The bill, first proposed three years ago, is titled “Protecting Users in Cyberspace and Organising Social Media” but critics say it is aimed at introducing more controls in a country where most prominent global services are already banned.
An online petition calling for the legislation to be scrapped has already garnered close to half a million signatures.
Minister of Information and Communications Technology Mohammad Javad Azari Jahromi denounced the bill in letters to parliament speaker Mohammad Bagher Ghalibaf and President-elect Ebrahim Raisi that surfaced on Sunday.
The outgoing minister said the bill will limit users’ free access to information, weaken the government’s role in cyberspace decision-making, and make the ministry practically obsolete.
Raisi, who will be sworn in as Iran’s eighth president next month, has previously discussed his support for a “layered” internet access system based on a variety of criteria, including profession.
The long-gestating legislation may still be given the go-ahead by the parliament with a number of lawmakers backing it.
However, for it to become law, it will still need to be approved by the Guardian Council, a hardline constitutional vetting body.
In a joint statement on Monday, 47 of Iran’s largest digital businesses, including online retailers, video on-demand streaming services and ISPs, expressed their concerns.
“We stress that this bill will certainly not benefit Iranian internet businesses and its designers must know that its damages to local businesses will far outweigh its benefits,” they wrote.
The Tehran ICT Guild and the Iranian E-Commerce Association also condemned the bill in separate statements.
What’s in the bill?
A controversial article of the bill – dealing with foreign service providers – could mean mass filtering of remaining services that have yet to be blocked.
It says local and foreign service providers must follow Iran’s rules.
To do so, they must register in Iran and have a representative who could be held accountable if something Iranian regulators see as unfavourable takes place on their platforms.
Milad Monshipour, CEO and co-founder of Tap30, one of Iran’s largest ride-hailing services, said in a tweet on Sunday the implications could be catastrophic.
“This bill can not only restrict people’s access to global services like those of Google and Instagram, but it can also veer the digital industry towards destruction through creating new unclear permits and redundant regulations in addition to removing data ownership rights,” he said.
In addition, the legislation wants to identify users and what services they employ, although it remains unclear why and how this is to be implemented.

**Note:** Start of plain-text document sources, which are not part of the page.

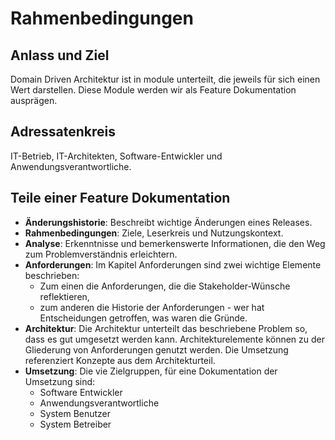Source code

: # Rahmenbedingungen
## Anlass und Ziel
Domain Driven Architektur ist in module unterteilt, die jeweils für sich einen Wert darstellen. 
Diese Module werden wir als Feature Dokumentation ausprägen.  

## Adressatenkreis
IT-Betrieb, IT-Architekten, Software-Entwickler und Anwendungsverantwortliche.

## Teile einer Feature Dokumentation
* __Änderungshistorie__: Beschreibt wichtige Änderungen eines Releases.
* __Rahmenbedingungen__: Ziele, Leserkreis und Nutzungskontext.
* __Analyse__: Erkenntnisse und bemerkenswerte Informationen, die den Weg zum Problemverständnis erleichtern.
* __Anforderungen__: Im Kapitel Anforderungen sind zwei wichtige Elemente beschrieben: 
  * Zum einen die Anforderungen, die die Stakeholder-Wünsche reflektieren, 
  * zum anderen die Historie der Anforderungen - wer hat Entscheidungen getroffen, was waren die Gründe.
* __Architektur__: Die Architektur unterteilt das beschriebene Problem so, dass es gut umgesetzt werden kann. Architekturelemente können zu der  Gliederung von Anforderungen genutzt werden. Die Umsetzung referenziert Konzepte aus dem Architekturteil.  
* __Umsetzung__: Die vie Zielgruppen, für eine Dokumentation der Umsetzung sind:
  * Software Entwickler
  * Anwendungsverantwortliche
  * System Benutzer
  * System Betreiber


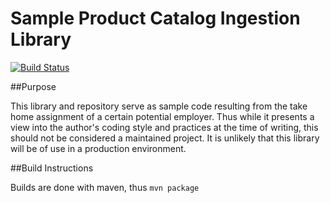 # Sample Product Catalog Ingestion Library
[![Build Status](https://travis-ci.org/cacsar/product-catalog-sample.svg?branch=master)](https://travis-ci.org/cacsar/product-catalog-sample)


##Purpose

This library and repository serve as sample code resulting from the take home 
assignment of a certain potential employer. Thus while it presents a view into 
the author's coding style and practices at the time of writing, this should not 
be considered a maintained project. It is unlikely that this library will be of
use in a production environment.

##Build Instructions

Builds are done with maven, thus `mvn package`
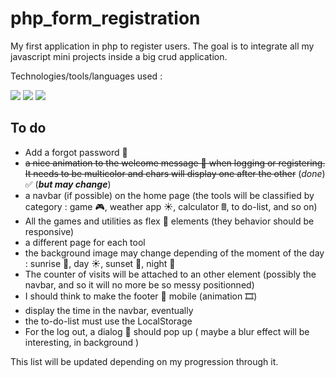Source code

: # php_form_registration  

My first application in php to register users. The goal is to integrate all my javascript mini projects inside a big crud application.  

Technologies/tools/languages used :  

<img src="https://img.shields.io/badge/Tailwind_CSS-38B2AC?style=for-the-badge&logo=tailwind-css&logoColor=white">  <img src="https://img.shields.io/badge/JavaScript-323330?style=for-the-badge&logo=javascript&logoColor=F7DF1E">  <img src="https://img.shields.io/badge/PHP-777BB4?style=for-the-badge&logo=php&logoColor=white">  

## To do  

- Add a forgot password 🔑
- ~~a nice animation to the welcome message 👋 when logging or registering. It needs to be multicolor and chars will display one after the other~~ (_done_) ✅ (_**but may change**_)
- a navbar (if possible) on the home page (the tools will be classified by category : game 🎮, weather app ☀, calculator 🖩, to do-list, and so on)
- All the games and utilities as flex 💪 elements (they behavior should be responsive)
- a different page for each tool
- the background image may change depending of the moment of the day : sunrise 🌅, day ☀, sunset 🌇, night 🌙
- The counter of visits will be attached to an other element (possibly the navbar, and so it will no more be so messy positionned)
- I should think to make the footer 🦶 mobile (animation 🎞)
- display the time in the navbar, eventually
- the to-do-list must use the LocalStorage
- For the log out, a dialog 💬 should pop up ( maybe a blur effect will be interesting, in background )

This list will be updated depending on my progression through it.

It further obligates the ICT ministry to ensure that the bandwidth provided to local services is at least twice that of their foreign counterparts and says the only way mobile phones developed outside the country can be imported is if Iranian messaging apps are installed on them.
The legislation also criminalises – setting jail terms and fines – for the use of banned services, including VPNs.
YouTube, Facebook, Twitter and Telegram are among the popular services blocked in Iran but VPNs are widely used to access them.
“The gist of their ‘protection’ bill is that even the partially-free flow of information that is struggling to breathe in filternet is too much and we must try so the whole of Iran’s people will only see what we like and only publish what we agree with,” tweeted Jadi, a prominent developer and blogger.
The bill also aims to make internet use more of a security issue in a country that has experienced internet blackouts during public protests.
It proposes the formation of a regulatory committee that, among others, includes representatives from Iran’s Islamic Revolutionary Guard Corps, the Passive Defence Organisation, law enforcement, and state broadcasting.
It also says control of the country’s internet bandwidth must be handed over to the armed forces while the methodology for deciding what constitutes data privacy must be devised by the intelligence ministry in cooperation with armed forces.